One thing that no one can ever accuse Assassin’s Creed Origins and Odyssey of is a lack of content- both games that were absolutely teeming with things to do, to the extent that you could spend upward of 100 hours in each of their massive open world settings- almost to a fault, in fact. Many people would tell you that over their long play times, monotony started creeping in, and all the activities you took on in those games started blending into one another. With the upcoming Assassin’s Creed Valhalla, however – which is already promising to do things a little differently in many ways – it seems the developers are trying to ensure that quality and variety never dip even with the game’s side content.
Though the game itself promises to be just as massive as you’d expect (if not more), creative director Ashraf Ismail says that the developers’ goal has been to ensure that it feels like a meticulously crafted world with lots of variety.

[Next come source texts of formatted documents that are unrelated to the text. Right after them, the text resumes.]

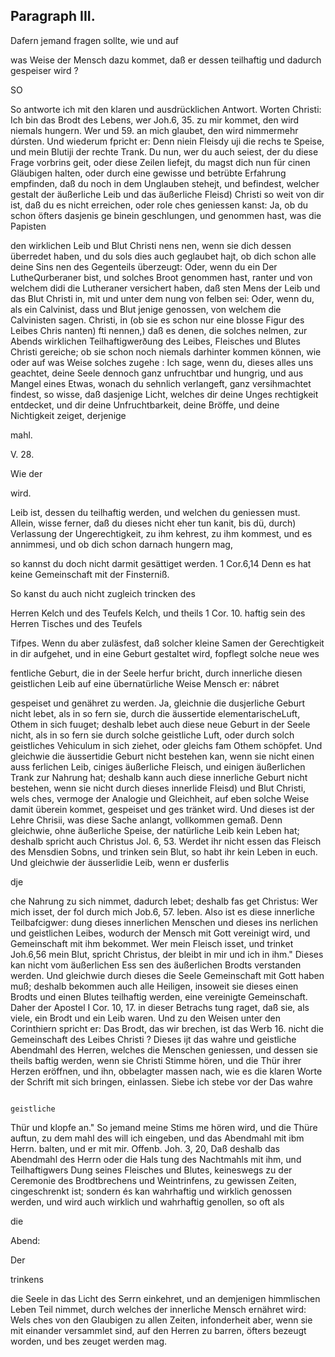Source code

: 
<!-- Seite 622 -->

Paragraph III.
--------------

Dafern jemand fragen sollte, wie und auf

was Weise der Mensch dazu kommet, daß er dessen teilhaftig und dadurch gespeiser wird ?

SO

<!-- Seite 623 -->

So antworte ich mit den klaren und ausdrücklichen Antwort. Worten Christi: Ich bin das Brodt des Lebens, wer Joh.6, 35. zu mir kommet, den wird niemals hungern. Wer und 59. an mich glaubet, den wird nimmermehr dúrsten. Und wiederum fpricht er: Denn niein Fleisdy uji die rechs te Speise, und mein Blutiji der rechte Trank. Du nun, wer du auch seiest, der du diese Frage vorbrins geit, oder diese Zeilen liefejt, du magst dich nun für cinen Gläubigen halten, oder durch eine gewisse und betrübte Erfahrung empfinden, daß du noch in dem Unglauben stehejt, und befindest, welcher gestalt der äußerliche Leib und das äußerliche Fleisd) Christi so weit von dir ist, daß du es nicht erreichen, oder role ches geniessen kanst: Ja, ob du schon öfters dasjenis ge binein geschlungen, und genommen hast, was die Papisten

den wirklichen Leib und Blut Christi nens nen, wenn sie dich dessen überredet haben, und du sols dies auch geglaubet hajt, ob dich schon alle deine Sins nen des Gegenteils überzeugt: Oder, wenn du ein Der LutheQurberaner bist, und solches Broot genommen hast, ranter und von welchem didi die Lutheraner versichert haben, daß sten Mens der Leib und das Blut Christi in, mit und unter dem nung von felben sei: Oder, wenn du, als ein Calvinist, dass und Blut jenige genossen, von welchem die Calvinisten sagen. Christi, in (ob sie es schon nur eine blosse Figur des Leibes Chris nanten) fti nennen,) daß es denen, die solches nelmen, zur Abends wirklichen Teilhaftigwerðung des Leibes, Fleisches und Blutes Christi gereiche; ob sie schon noch niemals darhinter kommen können, wie oder auf was Weise solches zugehe : Ich sage, wenn du, dieses alles uns geachtet, deine Seele dennoch ganz unfruchtbar und hungrig, und aus Mangel eines Etwas, wonach du sehnlich verlangeft, ganz versihmachtet findest, so wisse, daß dasjenige Licht, welches dir deine Unges rechtigkeit entdecket, und dir deine Unfruchtbarkeit, deine Bröffe, und deine Nichtigkeit zeiget, derjenige


mahl.



V. 28.

Wie der

wird.
<!-- Seite 624 -->
Leib ist, dessen du teilhaftig werden, und welchen du geniessen must. Allein, wisse ferner, daß du dieses nicht eher tun kanit, bis dü, durch) Verlassung der Ungerechtigkeit, zu ihm kehrest, zu ihm kommest, und es annimmesi, und ob dich schon darnach hungern mag,

so kannst du doch nicht darmit gesättiget werden. 1 Cor.6,14 Denn es hat keine Gemeinschaft mit der Finsterniß.

So kanst du auch nicht zugleich trincken des

Herren Kelch und des Teufels Kelch, und theils 1 Cor. 10. haftig sein des Herren Tisches und des Teufels

Tifpes. Wenn du aber zuläsfest, daß solcher kleine Samen der Gerechtigkeit in dir aufgehet, und in eine Geburt gestaltet wird, fopflegt solche neue wes

fentliche Geburt, die in der Seele herfur bricht, durch innerliche diesen geistlichen Leib auf eine übernatürliche Weise Mensch er: nábret

gespeiset und genähret zu werden. Ja, gleichnie die dusjerliche Geburt nicht lebet, als in so fern sie, durch die äussertide elementarischeLuft, Othem in sich fuuget; deshalb lebet auch diese neue Geburt in der Seele nicht, als in so fern sie durch solche geistliche Luft, oder durch solch geistliches Vehiculum in sich ziehet, oder gleichs fam Othem schöpfet. Und gleichwie die äussertidie Geburt nicht bestehen kan, wenn sie nicht einen auss ferlichen Leib, ciniges äußerliche Fleisch, und einigen äußerlichen Trank zur Nahrung hat; deshalb kann auch diese innerliche Geburt nicht bestehen, wenn sie nicht durch dieses innerlide Fleisd) und Blut Christi, wels ches, vermoge der Analogie und Gleichheit, auf eben solche Weise damit überein kommet, gespeiset und ges tränket wird. Und dieses ist der Lehre Chrisii, was diese Sache anlangt, vollkommen gemaß. Denn gleichwie, ohne äußerliche Speise, der natürliche Leib kein Leben hat; deshalb spricht auch Christus Jol. 6, 53. Werdet ihr nicht essen das Fleisch des Mensdien Sobns, und trinken sein Blut, so habt ihr kein Leben in euch. Und gleichwie der äusserlidie Leib, wenn er dusferlis

dje
<!-- Seite 625 -->

 che Nahrung zu sich nimmet, dadurch lebet; deshalb fas
get Christus: Wer mich isset, der fol durch mich Job.6, 57.
leben. Also ist es diese innerliche Teilbafcigwer:
dung dieses innerlichen Menschen und dieses ins
nerlichen und geistlichen Leibes, wodurch der Mensch
mit Gott vereinigt
 wird, und Gemeinschaft mit
ihm bekommet. Wer mein Fleisch isset, und trinket Joh.6,56
mein Blut, spricht Christus, der bleibt in mir und
ich in ihm." Dieses kan nicht vom äußerlichen Ess
sen des äußerlichen Brodts verstanden werden. Und
gleichwie durch dieses die Seele Gemeinschaft mit
Gott haben muß; deshalb bekommen auch alle Heiligen,
insoweit sie dieses einen Brodts und einen Blutes
teilhaftig werden, eine vereinigte Gemeinschaft.
 Daher der Apostel I Cor. 10, 17. in dieser Betrachs
tung raget, daß sie, als viele, ein Brodt und ein Leib
waren. Und zu den Weisen unter den Corinthiern
spricht er: Das Brodt, das wir brechen, ist das Werb 16.
nicht die Gemeinschaft des Leibes Christi ? Dieses ijt
das wahre und geistliche Abendmahl des Herren,
welches die Menschen geniessen, und dessen sie theils
baftig werden, wenn sie Christi Stimme hören, und
die Thür ihrer Herzen eröffnen, und ihn, obbelagter
massen nach, wie es die klaren Worte der Schrift
mit sich bringen, einlassen. Siebe ich stebe vor der Das wahre

                                                                                      geistliche
Thür und klopfe an." So jemand meine Stims
me hören wird, und die Thüre auftun, zu dem mahl des
will ich eingeben, und das Abendmahl mit ibm Herrn.
balten, und er mit mir. Offenb. Joh. 3, 20,
Daß deshalb das Abendmahl des Herrn oder die Hals
tung des Nachtmahls mit ihm, und Teilhaftigwers
Dung seines Fleisches und Blutes, keineswegs zu der
Ceremonie des Brodtbrechens und Weintrinfens, zu
gewissen Zeiten, cingeschrenkt ist; sondern és kan
wahrhaftig und wirklich genossen werden, und wird
auch wirklich und wahrhaftig genollen, so oft als

die

Abend:



Der

trinkens
<!-- Seite 626 -->
die Seele in das Licht des Serrn einkehret, und an demjenigen himmlischen Leben Teil nimmet, durch welches der innerliche Mensch ernähret wird: Wels ches von den Glaubigen zu allen Zeiten, infonderheit aber, wenn sie mit einander versammlet sind, auf den Herren zu barren, öfters bezeugt worden, und bes zeuget werden mag.
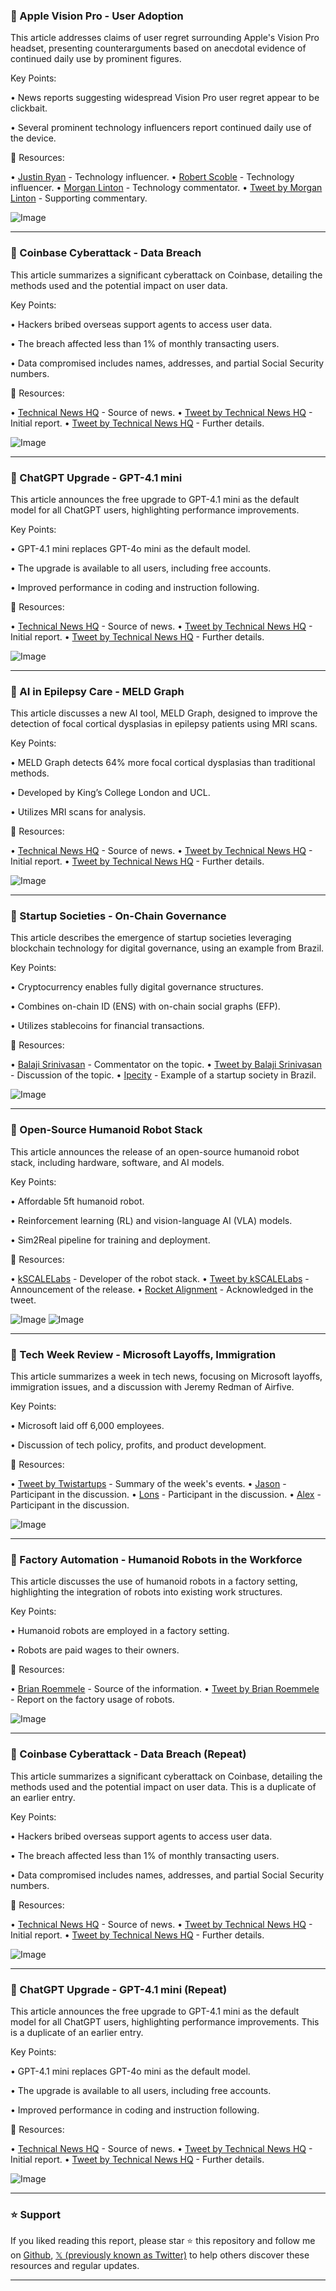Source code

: ### 🤖 Apple Vision Pro - User Adoption

This article addresses claims of user regret surrounding Apple's Vision Pro headset, presenting counterarguments based on anecdotal evidence of continued daily use by prominent figures.

Key Points:

•  News reports suggesting widespread Vision Pro user regret appear to be clickbait.

•  Several prominent technology influencers report continued daily use of the device.


🔗 Resources:

• [Justin Ryan](https://x.com/justinryanio) - Technology influencer.
• [Robert Scoble](https://x.com/Scobleizer) - Technology influencer.
• [Morgan Linton](https://x.com/morganlinton) -  Technology commentator.
• [Tweet by Morgan Linton](https://x.com/morganlinton/status/1923798035559219508) - Supporting commentary.

![Image](https://pbs.twimg.com/tweet_video_thumb/GrK0FtcX0AAH_1L.jpg)


---

### 🤖 Coinbase Cyberattack - Data Breach

This article summarizes a significant cyberattack on Coinbase, detailing the methods used and the potential impact on user data.

Key Points:

• Hackers bribed overseas support agents to access user data.

•  The breach affected less than 1% of monthly transacting users.

• Data compromised includes names, addresses, and partial Social Security numbers.


🔗 Resources:

• [Technical News HQ](https://x.com/TechnicalNewsHQ) - Source of news.
• [Tweet by Technical News HQ](https://x.com/TechnicalNewsHQ/status/1923825799070691337) - Initial report.
• [Tweet by Technical News HQ](https://x.com/TechnicalNewsHQ/status/1923398894504804734) - Further details.

![Image](https://pbs.twimg.com/media/GrFJAmiXgAAdLrc?format=png&name=small)



---

### 🤖 ChatGPT Upgrade - GPT-4.1 mini

This article announces the free upgrade to GPT-4.1 mini as the default model for all ChatGPT users, highlighting performance improvements.

Key Points:

• GPT-4.1 mini replaces GPT-4o mini as the default model.

• The upgrade is available to all users, including free accounts.

•  Improved performance in coding and instruction following.


🔗 Resources:

• [Technical News HQ](https://x.com/TechnicalNewsHQ) - Source of news.
• [Tweet by Technical News HQ](https://x.com/TechnicalNewsHQ/status/1923825625938239514) - Initial report.
• [Tweet by Technical News HQ](https://x.com/TechnicalNewsHQ/status/1923108131204198856) - Further details.

![Image](https://pbs.twimg.com/media/GrBAmNaXMAALUzd?format=png&name=small)


---

### 🤖 AI in Epilepsy Care - MELD Graph

This article discusses a new AI tool, MELD Graph, designed to improve the detection of focal cortical dysplasias in epilepsy patients using MRI scans.

Key Points:

• MELD Graph detects 64% more focal cortical dysplasias than traditional methods.

• Developed by King’s College London and UCL.

• Utilizes MRI scans for analysis.


🔗 Resources:

• [Technical News HQ](https://x.com/TechnicalNewsHQ) - Source of news.
• [Tweet by Technical News HQ](https://x.com/TechnicalNewsHQ/status/1923825499165405483) - Initial report.
• [Tweet by Technical News HQ](https://x.com/TechnicalNewsHQ/status/1922981794661441605) - Further details.

![Image](https://pbs.twimg.com/media/Gq_Nq5XWQAA1t7B?format=png&name=small)


---

### 🚀 Startup Societies - On-Chain Governance

This article describes the emergence of startup societies leveraging blockchain technology for digital governance, using an example from Brazil.

Key Points:

•  Cryptocurrency enables fully digital governance structures.

•  Combines on-chain ID (ENS) with on-chain social graphs (EFP).

•  Utilizes stablecoins for financial transactions.



🔗 Resources:

• [Balaji Srinivasan](https://x.com/balajis) - Commentator on the topic.
• [Tweet by Balaji Srinivasan](https://x.com/balajis/status/1923473207992123486) - Discussion of the topic.
• [Ipecity](https://x.com/ipecity) - Example of a startup society in Brazil.

![Image](https://pbs.twimg.com/amplify_video_thumb/1923470926051708928/img/rcDOfEj6NV6lf7rw.jpg)


---

### 🤖 Open-Source Humanoid Robot Stack

This article announces the release of an open-source humanoid robot stack, including hardware, software, and AI models.

Key Points:

•  Affordable 5ft humanoid robot.

•  Reinforcement learning (RL) and vision-language AI (VLA) models.

•  Sim2Real pipeline for training and deployment.


🔗 Resources:

• [kSCALELabs](https://x.com/kscalelabs) - Developer of the robot stack.
• [Tweet by kSCALELabs](https://x.com/kscalelabs/status/1923619201337655535) - Announcement of the release.
• [Rocket Alignment](https://x.com/rocketalignment) - Acknowledged in the tweet.


![Image](https://pbs.twimg.com/media/GrIQd21XcAAlxB9?format=jpg&name=small)
![Image](https://pbs.twimg.com/media/GrIQj8qWIAEpp0o?format=jpg&name=small)



---

### 🤖 Tech Week Review - Microsoft Layoffs, Immigration

This article summarizes a week in tech news, focusing on Microsoft layoffs, immigration issues, and a discussion with Jeremy Redman of Airfive.

Key Points:

• Microsoft laid off 6,000 employees.

• Discussion of tech policy, profits, and product development.



🔗 Resources:

• [Tweet by Twistartups](https://x.com/twistartups/status/1923526894730781157) - Summary of the week's events.
• [Jason](https://x.com/Jason) - Participant in the discussion.
• [Lons](https://x.com/Lons) - Participant in the discussion.
• [Alex](https://x.com/alex) - Participant in the discussion.

![Image](https://pbs.twimg.com/amplify_video_thumb/1923518872453300224/img/BrpQ-LnjqjXqZrnB.jpg)


---

### 🤖 Factory Automation - Humanoid Robots in the Workforce

This article discusses the use of humanoid robots in a factory setting, highlighting the integration of robots into existing work structures.

Key Points:

• Humanoid robots are employed in a factory setting.

• Robots are paid wages to their owners.


🔗 Resources:

• [Brian Roemmele](https://x.com/BrianRoemmele) - Source of the information.
• [Tweet by Brian Roemmele](https://x.com/BrianRoemmele/status/1923525528054792700) - Report on the factory usage of robots.

![Image](https://pbs.twimg.com/ext_tw_video_thumb/1923525484270211072/pu/img/Zl2WlCA1EKY6ra8K.jpg)


---

### 🤖 Coinbase Cyberattack - Data Breach (Repeat)

This article summarizes a significant cyberattack on Coinbase, detailing the methods used and the potential impact on user data.  This is a duplicate of an earlier entry.


Key Points:

• Hackers bribed overseas support agents to access user data.

•  The breach affected less than 1% of monthly transacting users.

• Data compromised includes names, addresses, and partial Social Security numbers.


🔗 Resources:

• [Technical News HQ](https://x.com/TechnicalNewsHQ) - Source of news.
• [Tweet by Technical News HQ](https://x.com/TechnicalNewsHQ/status/1923524196925059183) - Initial report.
• [Tweet by Technical News HQ](https://x.com/TechnicalNewsHQ/status/1923398894504804734) - Further details.

![Image](https://pbs.twimg.com/media/GrFJAmiXgAAdLrc?format=png&name=small)



---

### 🤖 ChatGPT Upgrade - GPT-4.1 mini (Repeat)

This article announces the free upgrade to GPT-4.1 mini as the default model for all ChatGPT users, highlighting performance improvements. This is a duplicate of an earlier entry.

Key Points:

• GPT-4.1 mini replaces GPT-4o mini as the default model.

• The upgrade is available to all users, including free accounts.

•  Improved performance in coding and instruction following.


🔗 Resources:

• [Technical News HQ](https://x.com/TechnicalNewsHQ) - Source of news.
• [Tweet by Technical News HQ](https://x.com/TechnicalNewsHQ/status/1923524038166471076) - Initial report.
• [Tweet by Technical News HQ](https://x.com/TechnicalNewsHQ/status/1923108131204198856) - Further details.

![Image](https://pbs.twimg.com/media/GrBAmNaXMAALUzd?format=png&name=small)


---

### ⭐️ Support

If you liked reading this report, please star ⭐️ this repository and follow me on [Github](https://github.com/Drix10), [𝕏 (previously known as Twitter)](https://x.com/DRIX_10_) to help others discover these resources and regular updates.

---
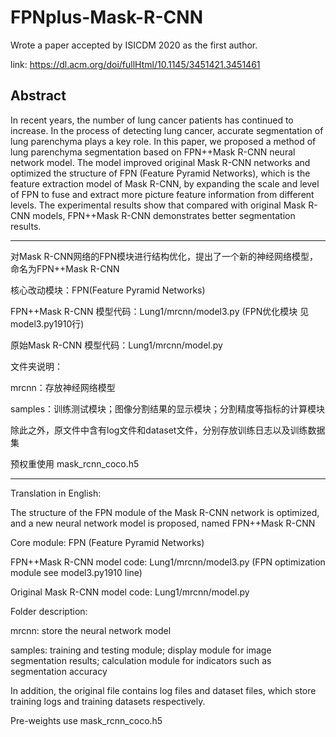 # FPNplus-Mask-R-CNN

Wrote a paper accepted by ISICDM 2020 as the first author.

link: https://dl.acm.org/doi/fullHtml/10.1145/3451421.3451461

Abstract
----------------------------------------------------------------------------
In recent years, the number of lung cancer patients has continued to increase. In the process of detecting lung cancer, accurate segmentation of lung parenchyma plays a key role. In this paper, we proposed a method of lung parenchyma segmentation based on FPN++Mask R-CNN neural network model. The model improved original Mask R-CNN networks and optimized the structure of FPN (Feature Pyramid Networks), which is the feature extraction model of Mask R-CNN, by expanding the scale and level of FPN to fuse and extract more picture feature information from different levels. The experimental results show that compared with original Mask R-CNN models, FPN++Mask R-CNN demonstrates better segmentation results.

-----------------------------------------------------------------------------

对Mask R-CNN网络的FPN模块进行结构优化，提出了一个新的神经网络模型，命名为FPN++Mask R-CNN

核心改动模块：FPN(Feature Pyramid Networks)

FPN++Mask R-CNN 模型代码：Lung1/mrcnn/model3.py (FPN优化模块 见model3.py1910行)

原始Mask R-CNN 模型代码：Lung1/mrcnn/model.py 

文件夹说明：

mrcnn：存放神经网络模型

samples：训练测试模块；图像分割结果的显示模块；分割精度等指标的计算模块

除此之外，原文件中含有log文件和dataset文件，分别存放训练日志以及训练数据集

预权重使用 mask_rcnn_coco.h5 

------------------------------------------------------------------------------
Translation in English:

The structure of the FPN module of the Mask R-CNN network is optimized, and a new neural network model is proposed, named FPN++Mask R-CNN

Core module: FPN (Feature Pyramid Networks)

FPN++Mask R-CNN model code: Lung1/mrcnn/model3.py (FPN optimization module see model3.py1910 line)

Original Mask R-CNN model code: Lung1/mrcnn/model.py

Folder description:

mrcnn: store the neural network model

samples: training and testing module; display module for image segmentation results; calculation module for indicators such as segmentation accuracy

In addition, the original file contains log files and dataset files, which store training logs and training datasets respectively.

Pre-weights use mask_rcnn_coco.h5

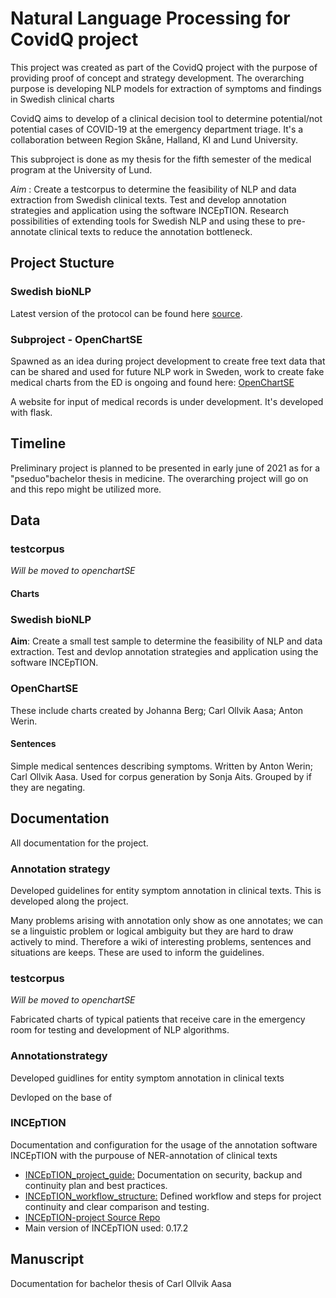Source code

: # Natural Language Processing for CovidQ project

This project was created as part of the CovidQ project with the purpose of providing proof of concept and strategy development. The overarching purpose is developing NLP models for extraction of symptoms and findings in Swedish clinical charts

CovidQ aims to develop of a clinical decision tool to determine potential/not potential cases of COVID-19 at the emergency department triage. It's a collaboration between Region Skåne, Halland, KI and Lund University.

This subproject is done as my thesis for the fifth semester of the medical program at the University of Lund.

*Aim* : Create a testcorpus to determine the feasibility of NLP and data extraction from Swedish clinical texts. Test and develop annotation strategies and application using the software INCEpTION. Research  possibilities of extending tools for Swedish NLP and using these to pre-annotate clinical texts to reduce the annotation bottleneck.



## Project Stucture

### Swedish bioNLP

Latest version of the protocol can be found here [source](https://github.com/Aitslab/BioNLP/blob/master/carl/docs/protocol.md).

### Subproject - OpenChartSE

Spawned as an idea during project development to create free text data that can be shared and used for future NLP work in Sweden, work to create fake medical charts from the ED is ongoing and found here: [OpenChartSE](https://github.com/tracits/OpenChartSE)

A website for input of medical records is under development. It's developed with flask.

## Timeline

Preliminary project is planned to be presented in early june of 2021 as for a "pseduo"bachelor thesis in medicine. The overarching project will go on and this repo might be utilized more.

## Data

### testcorpus

*Will be moved to openchartSE*

#### Charts

### Swedish bioNLP
**Aim**: Create a small test sample to determine the feasibility of NLP and data extraction. Test and devlop annotation strategies and application using the software INCEpTION.
### OpenChartSE

These include charts created by Johanna Berg; Carl Ollvik Aasa; Anton Werin.

#### Sentences

Simple medical sentences describing symptoms. Written by Anton Werin; Carl Ollvik Aasa. Used for corpus generation by Sonja Aits. Grouped by if they are negating.

## Documentation

All documentation for the project.

### Annotation strategy

Developed guidelines for entity symptom annotation in clinical texts. This is developed along the project.

Many problems arising with annotation only show as one annotates; we can se a linguistic problem or logical ambiguity but they are hard to draw actively to mind. Therefore a wiki of interesting problems, sentences and situations are keeps.  These are used to inform the guidelines.

### testcorpus

*Will be moved to openchartSE*

Fabricated charts of typical patients that receive care in the emergency room for testing and development of NLP algorithms.
### Annotationstrategy

Developed guidlines for entity symptom annotation in clinical texts

Devloped on the base of
### INCEpTION

Documentation and configuration for the usage of the annotation software INCEpTION with the purpouse of NER-annotation of clinical texts

* [INCEpTION_project_guide:](INCEpTION_project_guide) Documentation on security, backup and continuity plan and best practices.
* [INCEpTION_workflow_structure:](INCEpTION_workflow_structure) Defined workflow and steps for project continuity and clear comparison and testing.
* [INCEpTION-project Source Repo](https://inception-project.github.io/)
* Main version of INCEpTION used: 0.17.2

## Manuscript

Documentation for bachelor thesis of Carl Ollvik Aasa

In an interview with Kotaku, he said that optional content and side stories have a lot of “deep storytelling” and are used to convey more things about the setting and all of its intricacies.
“We want to make sure that you really feel the essence of Dark Age England in all its really beautiful details,” Ismail said. “Different parts of the country had different practices, different beliefs, different ways of living life. And we used those details. So we were meticulous about this, and we want people to discover that in Assassin’s Creed Valhalla. A lot of this is optional content. But there’s a lot of deep storytelling that’s happening in all of this optional content. So, for sure, it’s there because we want people to see it.”
Mentioning how the game was worked on by a staggering collective of 15 studios, Ismail said that the goal throughout development has been to inject uniqueness into the game’s content to ensure that players feel “every single one of those hours in Assassin’s Creed Valhalla was worth it.”
“There’s a lot of studios involved, as you know,” he said. “But the goal was, it’s about uniqueness. It’s about respecting our players’ time and giving them mysteries and puzzles to sort of resolve. And here I’m speaking a bit conceptual, but there are bigger mysteries at play. There are bigger puzzles that need to be unraveled with really intriguing truths behind them.”
Assassin’s Creed Valhalla is due out later this year for PS4, PS5, Xbox One, Xbox Series X, PC, and Stadia. It doesn’t yet have a release date, but recent developments suggest it’ll be out in October (at least on the platforms that are in the market at the time).
Meanwhile, the developers have promised that they’re going to show a plethora of gameplay footage from the game before it releases. Most likely, a good chunk of that will come in July at Ubisoft Forward, the publisher’s E3-style showcase.